Samvel Suren Mkrtchyan (Armenian: Սամվել Մկրտչյան) (25 February 1959 – 7 December 2014) was an Armenian translator, editor and writer.

== Early life ==
Mkrtchyan was born in Talin in the Armenian Soviet Socialist Republic. He graduated from Yerevan Brusov State University of Languages and Social Sciences.

== Career ==
From the early 1990s, Mkrtchyan became a foremost translator of British and American literature into Armenian. His list of translations started with a collection including William Shakespeare’s Sonnets, Venus and Adonis, and A Lover’s Complaint (1991), followed by The Rape of Lucrece (2004) and new editions of the Sonnets in 2004 and 2013, the latter also including the Bard’s long and short poems. T. S. Eliot’s The Waste Land (1991) was followed by Poems (2004) and Four Quartets (2013). Mkrtchyan also translated Lewis Carroll’s Alice in Wonderland and Through the Looking Glass (1994), Rudyard Kipling’s Just So Stories for Little Children (1995), William Faulkner’s The Bear (1992) and Absalom, Absalom! (2001), Herman Melville’s stories (2001), and an anthology of American and British poetry (2004). He did not leave aside the lyrics of contemporary names like Leonard Cohen (Songs of Love and Hate, 2012) and Charles Bukowski (The Genius of the Crowd and Other Poems, 2013), and translations from Armenian authors like William Saroyan (1992), William Michaelian (Ancient Language, 2005), and Garin Hovannisian (Family of Shadows, 2009). He compiled a collection of his translations in a two-volume edition of 2009.

Mkrtchyan also produced several volumes of translations from Armenian into English. These included two selections of poetry from Armenia (1991, 2004) and an anthology of Yeghishe Charents՛ poems (2012), as well as essays by Ruben Angalatyan (1995) and poetry by Shushig Dasnabedian (1999) and Vahe Armen (2000).

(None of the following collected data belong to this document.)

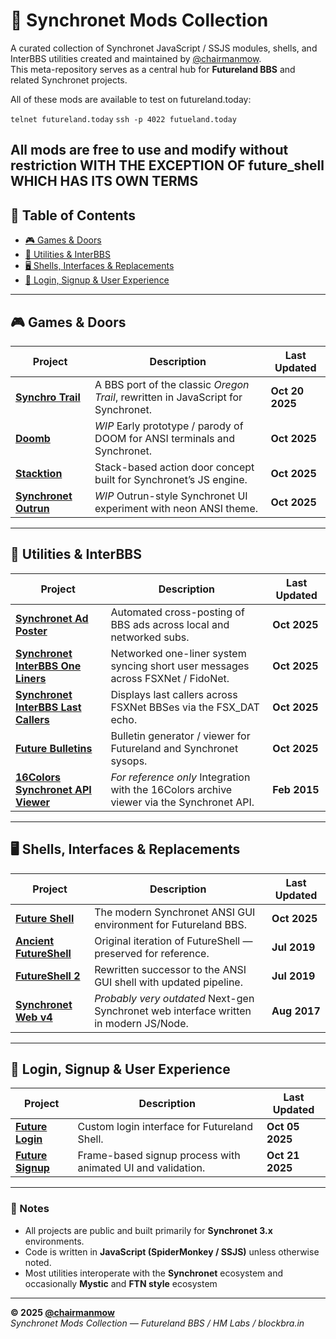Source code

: # 🔮 Synchronet Mods Collection

A curated collection of Synchronet JavaScript / SSJS modules, shells, and InterBBS utilities created and maintained by [@chairmanmow](https://github.com/chairmanmow).  
This meta-repository serves as a central hub for **Futureland BBS** and related Synchronet projects.

All of these mods are available to test on futureland.today:

`telnet futureland.today`
`ssh -p 4022 futueland.today`

All mods are free to use and modify without restriction **WITH THE EXCEPTION OF future_shell WHICH HAS ITS OWN TERMS**
---

## 📂 Table of Contents

- [🎮 Games & Doors](#-games--doors)
- [🧰 Utilities & InterBBS](#-utilities--interbbs)
- [🖥️ Shells, Interfaces & Replacements](#️-shells-interfaces--replacements)
- [🔐 Login, Signup & User Experience](#-login-signup--user-experience)

---

## 🎮 Games & Doors

| Project | Description | Last Updated |
|----------|--------------|--------------|
| [**Synchro Trail**](https://github.com/chairmanmow/synchro_trail) | A BBS port of the classic *Oregon Trail*, rewritten in JavaScript for Synchronet. | **Oct 20 2025** |
| [**Doomb**](https://github.com/chairmanmow/doomb) | *WIP* Early prototype / parody of DOOM for ANSI terminals and Synchronet. | **Oct 2025** |
| [**Stacktion**](https://github.com/chairmanmow/stacktion) | Stack-based action door concept built for Synchronet’s JS engine. | **Oct 2025** |
| [**Synchronet Outrun**](https://github.com/chairmanmow/synchronet_outrun) | *WIP* Outrun-style Synchronet UI experiment with neon ANSI theme. | **Oct 2025** |

---

## 🧰 Utilities & InterBBS

| Project | Description | Last Updated |
|----------|--------------|--------------|
| [**Synchronet Ad Poster**](https://github.com/chairmanmow/synchronet_ad_poster) | Automated cross-posting of BBS ads across local and networked subs. | **Oct 2025** |
| [**Synchronet InterBBS One Liners**](https://github.com/chairmanmow/synchronet_interbbs_one_liners) | Networked one-liner system syncing short user messages across FSXNet / FidoNet. | **Oct 2025** |
| [**Synchronet InterBBS Last Callers**](https://github.com/chairmanmow/synchronet_interbbs_last_callers) | Displays last callers across FSXNet BBSes via the FSX_DAT echo. | **Oct 2025** |
| [**Future Bulletins**](https://github.com/chairmanmow/future_bulletins) | Bulletin generator / viewer for Futureland and Synchronet sysops. | **Oct 2025** |
| [**16Colors Synchronet API Viewer**](https://github.com/chairmanmow/16colorsSynchronetAPIviewer) | *For reference only* Integration with the 16Colors archive viewer via the Synchronet API. | **Feb 2015** |

---

## 🖥️ Shells, Interfaces & Replacements

| Project | Description | Last Updated |
|----------|--------------|--------------|
| [**Future Shell**](https://github.com/chairmanmow/future_shell) | The modern Synchronet ANSI GUI environment for Futureland BBS. | **Oct 2025** |
| [**Ancient FutureShell**](https://github.com/chairmanmow/ancient_futureshell) | Original iteration of FutureShell — preserved for reference. | **Jul 2019** |
| [**FutureShell 2**](https://github.com/chairmanmow/futureshell2) | Rewritten successor to the ANSI GUI shell with updated pipeline. | **Jul 2019** |
| [**Synchronet Web v4**](https://github.com/chairmanmow/synchronet-web-v4) | *Probably very outdated* Next-gen Synchronet web interface written in modern JS/Node. | **Aug 2017** |



---

## 🔐 Login, Signup & User Experience

| Project | Description | Last Updated |
|----------|--------------|--------------|
| [**Future Login**](https://github.com/chairmanmow/future_login) | Custom login interface for Futureland Shell. | **Oct 05 2025** |
| [**Future Signup**](https://github.com/chairmanmow/future_signup) | Frame-based signup process with animated UI and validation. | **Oct 21 2025** |

---

### 🧭 Notes

- All projects are public and built primarily for **Synchronet 3.x** environments.  
- Code is written in **JavaScript (SpiderMonkey / SSJS)** unless otherwise noted.  
- Most utilities interoperate with the **Synchronet** ecosystem and occasionally **Mystic** and **FTN style** ecosystem
---

**© 2025 [@chairmanmow](https://github.com/chairmanmow)**  
*Synchronet Mods Collection — Futureland BBS / HM Labs / blockbra.in*
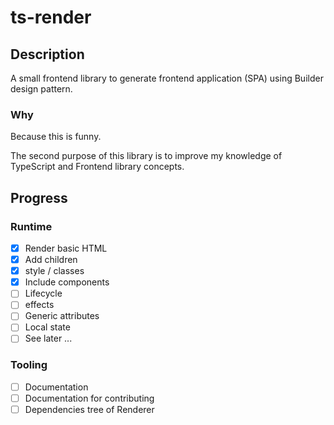 # ts-render

## Description

A small frontend library to generate frontend application (SPA) using Builder design pattern.

### Why

Because this is funny.

The second purpose of this library is to improve my knowledge of TypeScript and Frontend library concepts.

## Progress

### Runtime

- [x] Render basic HTML
- [x] Add children
- [x] style / classes
- [x] Include components
- [ ] Lifecycle
- [ ] effects
- [ ] Generic attributes
- [ ] Local state
- [ ] See later ...

### Tooling

- [ ] Documentation
- [ ] Documentation for contributing
- [ ] Dependencies tree of Renderer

He published many opinion pieces, poems, and short stories. From 2002 to 2014 He was the founding editor-in-chief of the quarterly translation magazine "Foreign Literature".

He was a member of the Writers' Union of Armenia since 1995. He was a laureate of "Kantegh" award.

== Death ==
Mkrtchyan died in Yerevan in 2014.

== Personal life ==
He was married to the politician Naira Zohrabyan.